James A. Conaway
James A. Conaway

Fellowship Title:

Mexico: The United States’ Neighbor Becomes a Force in the Oil Community

James A. Conaway
April 18, 1975

Fellowship Year

Southern Mexico’s states of Chiapas and Tabasco are low, swampy areas at the base of the Yucatan peninsula that float on rich deposits of oil. The most recent, and most significant, discoveries have been made here, and production from the new wells has grown almost one thousand per cent during the last two years. Mexico plans to earn almost $500 million in oil and gas profits in 1975, and the country has gained the coveted position of oil exporter.

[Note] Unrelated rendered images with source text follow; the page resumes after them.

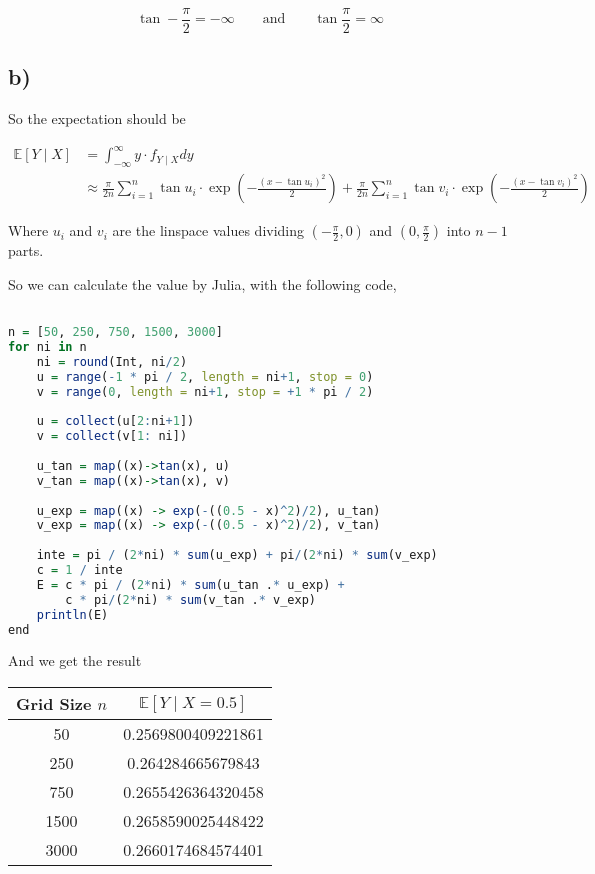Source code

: \documentclass[12pt]{article}
\begin{document}
\begin{flushleft}
$$
\tan -\frac{\pi}{2} = -\infty \qquad \text{and} \qquad  \tan \frac{\pi}{2} = \infty
$$

\subsection*{b)}

\qquad So the expectation should be

\begin{align*}
\mathbb{E} \left[ Y\mid X \right] &= \int_{-\infty}^{\infty} y \cdot f_{Y\mid X} dy\\
& \approx \frac{\pi}{2n}\sum_{i=1}^n \tan u_i \cdot \exp(-\frac{(x - \tan u_i)^2}{2}) + \frac{\pi}{2n}\sum_{i=1}^n \tan v_i \cdot \exp(-\frac{(x - \tan v_i)^2}{2})
\end{align*}

\qquad Where $u_i$ and $v_i$ are the linspace values dividing $(-\frac{\pi}{2}, 0)$ and $(0, \frac{\pi}{2})$ into $n-1$ parts.

\newpage

\qquad So we can calculate the value by Julia, with the following code,

\begin{lstlisting}[language=R]

n = [50, 250, 750, 1500, 3000]
for ni in n
    ni = round(Int, ni/2)
    u = range(-1 * pi / 2, length = ni+1, stop = 0)
    v = range(0, length = ni+1, stop = +1 * pi / 2)
        
    u = collect(u[2:ni+1])
    v = collect(v[1: ni])
        
    u_tan = map((x)->tan(x), u)
    v_tan = map((x)->tan(x), v)
        
    u_exp = map((x) -> exp(-((0.5 - x)^2)/2), u_tan)
    v_exp = map((x) -> exp(-((0.5 - x)^2)/2), v_tan)
        
    inte = pi / (2*ni) * sum(u_exp) + pi/(2*ni) * sum(v_exp)
    c = 1 / inte
    E = c * pi / (2*ni) * sum(u_tan .* u_exp) + 
        c * pi/(2*ni) * sum(v_tan .* v_exp)
    println(E)
end        
\end{lstlisting} 
    

\qquad And we get the result

\begin{table}[h]
\centering
\begin{tabular}{cc}
\hline
Grid Size $n$ & $\mathbb{E}\left[Y\mid X = 0.5\right]$ \\
\hline
50    &  0.2569800409221861  \\
250   &  0.264284665679843   \\
750   &  0.2655426364320458  \\
1500  &  0.2658590025448422  \\
3000  &  0.2660174684574401  \\
\hline
\end{tabular}
\end{table}


\end{flushleft}
\end{document}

Mexican roughneck on a well in TabascoIn celebration of the thirty-seventh anniversary of the creation of Petroleos Mexicanos (PEMEX), Mexico’s nationalized oil industry, a ceremony was held by PEMEX this spring in Reforma, Chiapas. It was attended by President Luis Echeverria, and Carlos Andres Perez, the president of Venezuela, another oil producing country of the Americas.

The elaborate preparations, and the apparent prosperity of those attending, stood in sharp contrast to the more elemental conditions of life throughout Mexico. It is still among the poorer nations, with a vast gap between the rural poor that make up more than half the population, and a small middle class faced with rampant inflation. Mexico hopes that oil may greatly affect both classes.

In his speech at Reforma, the director general of PEMEX, Antonio Dovali Jaime, said that Mexico had decided “to overcome the obstacles naturally attached to a highly technological industry, and to compel the petroleum producing world to rectify the poor opinion held for a while regarding our capacity to administer our own wealth.”

Mexico now takes its role as a producer of hydrocarbons seriously, and does not intend to conform to the opinions of other nations — including the United States. Whether or not Mexico plans to join the Organization of Petroleum Exporting Countries is uncertain, and officials refused to discuss the subject with reporters. But it is certain that Mexico will not turn down membership in OPEC just to satisfy the desire of the United States to break up the oil cartel.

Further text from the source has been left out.